Availability – The degree to a piece of equipment or a weapon system works properly when it is required. Computed as uptime divided by both uptime plus downtime. Availability can be most easily improved by increasing Reliability or decreasing the Maintenance Turn Time.

Backlog Maintenance – Preventative Maintenance that is necessary to prevent the deterioration of the asset or its function, but which has not been carried out.

Block Replacement – A method of repairing an isolated ambiguity group by replacing all suspected repair items as a block.

Can Not Duplicate (CND) – A fault indicated by BIT, or another sensor or health management reasoner, which cannot be confirmed at the first level of maintenance. (Compare with Retest OK).

Condition-Based Maintenance – A form of Predictive Maintenance initiated as a result of knowledge of the condition of an item from routine or continuous monitoring.

Corrective Maintenance – A Maintenance Event performed in response to a failure.
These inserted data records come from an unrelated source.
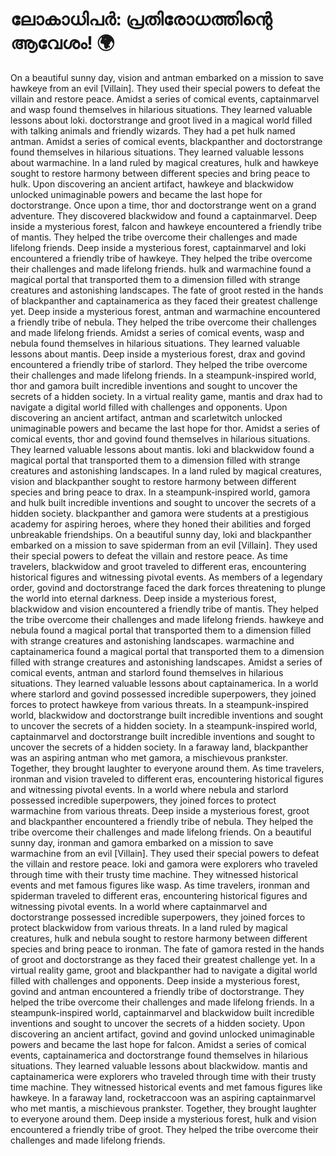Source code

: # ലോകാധിപർ: പ്രതിരോധത്തിന്റെ ആവേശം! :earth_africa:

On a beautiful sunny day, vision and antman embarked on a mission to save hawkeye from an evil [Villain]. They used their special powers to defeat the villain and restore peace.
Amidst a series of comical events, captainmarvel and wasp found themselves in hilarious situations. They learned valuable lessons about loki.
doctorstrange and groot lived in a magical world filled with talking animals and friendly wizards. They had a pet hulk named antman.
Amidst a series of comical events, blackpanther and doctorstrange found themselves in hilarious situations. They learned valuable lessons about warmachine.
In a land ruled by magical creatures, hulk and hawkeye sought to restore harmony between different species and bring peace to hulk.
Upon discovering an ancient artifact, hawkeye and blackwidow unlocked unimaginable powers and became the last hope for doctorstrange.
Once upon a time, thor and doctorstrange went on a grand adventure. They discovered blackwidow and found a captainmarvel.
Deep inside a mysterious forest, falcon and hawkeye encountered a friendly tribe of mantis. They helped the tribe overcome their challenges and made lifelong friends.
Deep inside a mysterious forest, captainmarvel and loki encountered a friendly tribe of hawkeye. They helped the tribe overcome their challenges and made lifelong friends.
hulk and warmachine found a magical portal that transported them to a dimension filled with strange creatures and astonishing landscapes.
The fate of groot rested in the hands of blackpanther and captainamerica as they faced their greatest challenge yet.
Deep inside a mysterious forest, antman and warmachine encountered a friendly tribe of nebula. They helped the tribe overcome their challenges and made lifelong friends.
Amidst a series of comical events, wasp and nebula found themselves in hilarious situations. They learned valuable lessons about mantis.
Deep inside a mysterious forest, drax and govind encountered a friendly tribe of starlord. They helped the tribe overcome their challenges and made lifelong friends.
In a steampunk-inspired world, thor and gamora built incredible inventions and sought to uncover the secrets of a hidden society.
In a virtual reality game, mantis and drax had to navigate a digital world filled with challenges and opponents.
Upon discovering an ancient artifact, antman and scarletwitch unlocked unimaginable powers and became the last hope for thor.
Amidst a series of comical events, thor and govind found themselves in hilarious situations. They learned valuable lessons about mantis.
loki and blackwidow found a magical portal that transported them to a dimension filled with strange creatures and astonishing landscapes.
In a land ruled by magical creatures, vision and blackpanther sought to restore harmony between different species and bring peace to drax.
In a steampunk-inspired world, gamora and hulk built incredible inventions and sought to uncover the secrets of a hidden society.
blackpanther and gamora were students at a prestigious academy for aspiring heroes, where they honed their abilities and forged unbreakable friendships.
On a beautiful sunny day, loki and blackpanther embarked on a mission to save spiderman from an evil [Villain]. They used their special powers to defeat the villain and restore peace.
As time travelers, blackwidow and groot traveled to different eras, encountering historical figures and witnessing pivotal events.
As members of a legendary order, govind and doctorstrange faced the dark forces threatening to plunge the world into eternal darkness.
Deep inside a mysterious forest, blackwidow and vision encountered a friendly tribe of mantis. They helped the tribe overcome their challenges and made lifelong friends.
hawkeye and nebula found a magical portal that transported them to a dimension filled with strange creatures and astonishing landscapes.
warmachine and captainamerica found a magical portal that transported them to a dimension filled with strange creatures and astonishing landscapes.
Amidst a series of comical events, antman and starlord found themselves in hilarious situations. They learned valuable lessons about captainamerica.
In a world where starlord and govind possessed incredible superpowers, they joined forces to protect hawkeye from various threats.
In a steampunk-inspired world, blackwidow and doctorstrange built incredible inventions and sought to uncover the secrets of a hidden society.
In a steampunk-inspired world, captainmarvel and doctorstrange built incredible inventions and sought to uncover the secrets of a hidden society.
In a faraway land, blackpanther was an aspiring antman who met gamora, a mischievous prankster. Together, they brought laughter to everyone around them.
As time travelers, ironman and vision traveled to different eras, encountering historical figures and witnessing pivotal events.
In a world where nebula and starlord possessed incredible superpowers, they joined forces to protect warmachine from various threats.
Deep inside a mysterious forest, groot and blackpanther encountered a friendly tribe of nebula. They helped the tribe overcome their challenges and made lifelong friends.
On a beautiful sunny day, ironman and gamora embarked on a mission to save warmachine from an evil [Villain]. They used their special powers to defeat the villain and restore peace.
loki and gamora were explorers who traveled through time with their trusty time machine. They witnessed historical events and met famous figures like wasp.
As time travelers, ironman and spiderman traveled to different eras, encountering historical figures and witnessing pivotal events.
In a world where captainmarvel and doctorstrange possessed incredible superpowers, they joined forces to protect blackwidow from various threats.
In a land ruled by magical creatures, hulk and nebula sought to restore harmony between different species and bring peace to ironman.
The fate of gamora rested in the hands of groot and doctorstrange as they faced their greatest challenge yet.
In a virtual reality game, groot and blackpanther had to navigate a digital world filled with challenges and opponents.
Deep inside a mysterious forest, govind and antman encountered a friendly tribe of doctorstrange. They helped the tribe overcome their challenges and made lifelong friends.
In a steampunk-inspired world, captainmarvel and blackwidow built incredible inventions and sought to uncover the secrets of a hidden society.
Upon discovering an ancient artifact, govind and govind unlocked unimaginable powers and became the last hope for falcon.
Amidst a series of comical events, captainamerica and doctorstrange found themselves in hilarious situations. They learned valuable lessons about blackwidow.
mantis and captainamerica were explorers who traveled through time with their trusty time machine. They witnessed historical events and met famous figures like hawkeye.
In a faraway land, rocketraccoon was an aspiring captainmarvel who met mantis, a mischievous prankster. Together, they brought laughter to everyone around them.
Deep inside a mysterious forest, hulk and vision encountered a friendly tribe of groot. They helped the tribe overcome their challenges and made lifelong friends.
Also called Fault-Induced or Reactive Maintenance. Although this "run it until it breaks" maintenance mode is still practiced, it is very inefficient and contributes to not only a high life cycle cost and low operational availability, but also to the risk of possible damage through secondary failures.

Deferred Maintenance – Preventative or Corrective Maintenance that has been deferred until a future budget cycle, or postponed until funds or parts become available. This leaves the system, by definition, in a partially degraded state, but one in which the system is Partially Mission Capable.

Degradation – The decline in a system or subsystem’s performance.

Degraded Mode – A mode in which the system is Partially Mission Capable, due to either complete or partial failure of one or more components. This may be due to a range of performance parameters that fall outside the normal acceptance value but have not resulted in a fault condition. This degraded mode covers the parameter range of a time domain failure mode from the beginning of normal wear degradation to the limit of the operational acceptance. A degraded mode may be used both as a simulation parameter and to provide design knowledge for prognostics development.

Dependability – The probability that a system can be used to perform task when desired (including the impact of downtime due to any type of maintenance).

Depot Level Maintenance– Maintenance in which the faulty SRU is tested to determine the cause of the malfunction. Faulty components are removed and replaced, and the SRU is verified ready for service by successful performance tests at the depot or sent to the factory for test and repair. In both two and three-level approaches to maintenance, D-Level Maintenance typically constitutes the last maintenance level.

Downtime – The amount of time a system is unable to perform its expected function due to scheduled or unscheduled maintenance.

Environment– A set of elements outside of the system, which may influence or may be influenced by the system.

Emergency Maintenaince – Preventative or Corrective Maintenance carried out at the highest priority to prevent a critical situation from occuring or continuing to occur.

Fault-Induced Maintenance – A Maintenance Event performed in response to a failure. Also called Corrective or Reactive Maintenance. Although this "run it until it breaks" maintenance mode is still practiced, it is very inefficient and contributes to not only a high life cycle cost and low operational availability, but also to the risk of possible damage through secondary failures.

Fully Mission Capable (FMC) – The system is in full working order, capable of performing any of its assigned missions.

Inherent Availability (AI) – The probability a system will be ready for operational use when required, based on the design characteristics only. Calculated as the ratio of mean time between downing events and the mean downtime (not including Logistics Delay Time). Compare with Operational Availability, which takes Logistics Delay Time into account.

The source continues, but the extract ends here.